Lyme disease is now the most common and fastest growing vector-borne illness in the Western world. A two-tiered antibody testing approach is currently used for clinical diagnosis, but suffers from several major limitations. Addressing this, a new generation of serological tests are now under development. In this article, we explore some of the ways in which researchers are attempting to improve diagnostics and discuss the challenges involved.

An Overview of Lyme Disease

Lyme disease is an emerging tick-borne infection caused by members of the Borrelia burgdorferi species complex of bacteria, first characterized in 1975 in Old Lyme, Connecticut. The hallmark of Lyme disease is a circular, expanding rash known as erythema migrans, as well as other non-specific, flu-like symptoms. Initial infection of the skin typically resolves with antibiotic treatment; however, if mis-diagnosed or untreated, infecting Borrelia spp. can disseminate to distal sites through the bloodstream and lymphatic system, leading to chronic infection [1]. Chronic Lyme disease can manifest as a broad range of highly variable long-term sequelae, including neurological complications (neuroborreliosis), meningitis, heart problems, and Lyme arthritis [1].

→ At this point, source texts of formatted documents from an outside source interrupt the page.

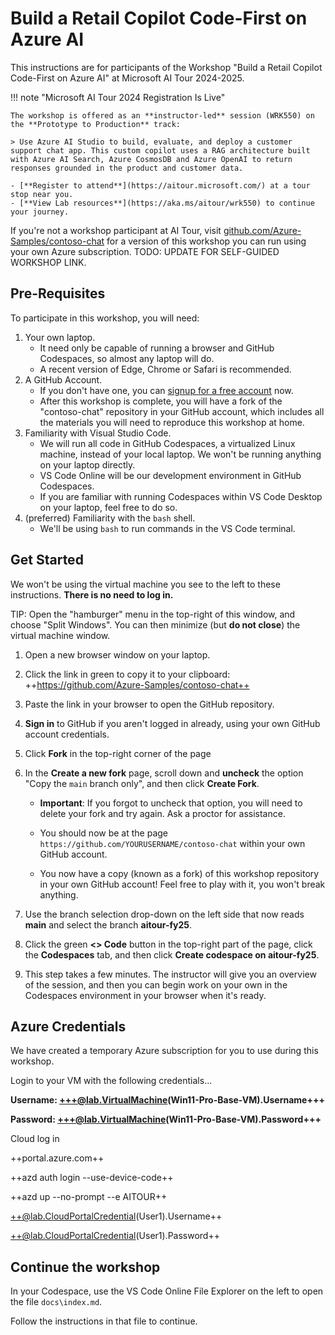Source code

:# Build a Retail Copilot Code-First on Azure AI

This instructions are for participants of the Workshop "Build a Retail Copilot Code-First on Azure AI" at Microsoft AI Tour 2024-2025.

!!! note "Microsoft AI Tour 2024 Registration Is Live"

    The workshop is offered as an **instructor-led** session (WRK550) on the **Prototype to Production** track:

    > Use Azure AI Studio to build, evaluate, and deploy a customer support chat app. This custom copilot uses a RAG architecture built with Azure AI Search, Azure CosmosDB and Azure OpenAI to return responses grounded in the product and customer data.

    - [**Register to attend**](https://aitour.microsoft.com/) at a tour stop near you.
    - [**View Lab resources**](https://aka.ms/aitour/wrk550) to continue your journey.

If you're not a workshop participant at AI Tour, visit [github.com/Azure-Samples/contoso-chat](https://github.com/Azure-Samples/contoso-chat/blob/main/README.md) for a version of this workshop you can run using your own Azure subscription. TODO: UPDATE FOR SELF-GUIDED WORKSHOP LINK.

## Pre-Requisites

To participate in this workshop, you will need:

1. Your own laptop.
   * It need only be capable of running a browser and GitHub Codespaces, so almost any laptop will do.
   * A recent version of Edge, Chrome or Safari is recommended.
1. A GitHub Account.
   * If you don't have one, you can [signup for a free account](https://github.com/signup) now.
   * After this workshop is complete, you will have a fork of the "contoso-chat" repository in your GitHub account, which includes all the materials you will need to reproduce this workshop at home.
1. Familiarity with Visual Studio Code. 
   * We will run all code in GitHub Codespaces, a virtualized Linux machine, instead of your local laptop. We won't be running anything on your laptop directly.
   * VS Code Online will be our development environment in GitHub Codespaces.
   * If you are familiar with running Codespaces within VS Code Desktop on your laptop, feel free to do so. 
1. (preferred) Familiarity with the `bash` shell. 
    * We'll be using `bash` to run commands in the VS Code terminal.

## Get Started

We won't be using the virtual machine you see to the left to these instructions. **There is no need to log in.**

TIP: Open the "hamburger" menu in the top-right of this window, and choose "Split Windows". You can then minimize (but **do not close**) the virtual machine window.

1. Open a new browser window on your laptop. 

1. Click the link in green to copy it to your clipboard: ++https://github.com/Azure-Samples/contoso-chat++

1. Paste the link in your browser to open the GitHub repository.

1. **Sign in** to GitHub if you aren't logged in already, using your own GitHub account credentials.

1. Click **Fork** in the top-right corner of the page

1. In the **Create a new fork** page, scroll down and **uncheck** the option "Copy the `main` branch only", and then click **Create Fork**.

   * **Important**: If you forgot to uncheck that option, you will need to delete your fork and try again. Ask a proctor for assistance.

   * You should now be at the page `https://github.com/YOURUSERNAME/contoso-chat` within your own GitHub account.
   
   * You now have a copy (known as a fork) of this workshop repository in your own GitHub account! Feel free to play with it, you won't break anything.

1. Use the branch selection drop-down on the left side that now reads **main** and select the branch **aitour-fy25**.

1. Click the green **<> Code** button in the top-right part of the page, click the **Codespaces** tab, and then click **Create codespace on aitour-fy25**.

1. This step takes a few minutes. The instructor will give you an overview of the session, and then you can begin work on your own in the Codespaces environment in your browser when it's ready.

## Azure Credentials

We have created a temporary Azure subscription for you to use during this workshop. 

Login to your VM with the following credentials...

**Username: +++@lab.VirtualMachine(Win11-Pro-Base-VM).Username+++**

**Password: +++@lab.VirtualMachine(Win11-Pro-Base-VM).Password+++** 

Cloud log in

++portal.azure.com++

++azd auth login --use-device-code++

++azd up --no-prompt --e AITOUR++

++@lab.CloudPortalCredential(User1).Username++

++@lab.CloudPortalCredential(User1).Password++

## Continue the workshop

In your Codespace, use the VS Code Online File Explorer on the left to open the file `docs\index.md`.


Follow the instructions in that file to continue.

The Borrelia genus of spirochetes (spiral-shaped bacteria) are characterized by their periplasmic endoflagella, which they use to propel themselves in a corkscrew-like motion (figure 1). The Borrelia burgdorferi species complex in its broadest sense (sensu lato) comprises at least 20 distinct genospecies [2], of which four are thought to be the primary causative agents of Lyme disease: in America, B. burgdorferi sensu stricto (in the strict sense) and the newly identified B. mayonii; in Europe and Asia, B. afzelii and B. garinii. Each pathogenic species is associated with different enzootic lifecycles and clinical manifestations of infection. B. afzelii, for example, is mostly associated with manifestations of the skin, whereas B. garinii is considered to be the most neurotropic, and B. burgdorferi sensu stricto the most arthritogenic.

Diagram showing the membrane structure of Borrelia

Figure 1. Diagram showing the membrane structure of Borrelia,
with periplasm and major membrane components labelled.

Borrelia spp. are transmitted by hard-bodied ticks of the Ixodes genus, which carry other notable pathogens, including Tick-Borne Encephalitis virus (TBEV), Powassan virus, Babesia and Anaplasma. Ixodid ticks are just a few millimeters in diameter and feed on a diverse range of hosts found in grassy, wooded areas, including small rodents and birds, and larger mammals, such as wild boar, deer and cattle. Ticks, such as I. scapularis, and I. pacificus in North America, and I. ricinus in Europe, acquire Borrelia from reservoirs during blood meals and transmit the spirochete to new hosts during subsequent feeds. These ticks have three blood-feeding stages — larva, nymph and adult — which take 2–3 years to pass through. To develop to the next stage, or lay eggs in the case of adults, a single blood meal is needed, typically taking 36–48 hours. The majority of Borrelia infections are caused by tick nymphs, which are significantly smaller than adults, and are abundant during the spring-summer months when human and animal activity peaks [3].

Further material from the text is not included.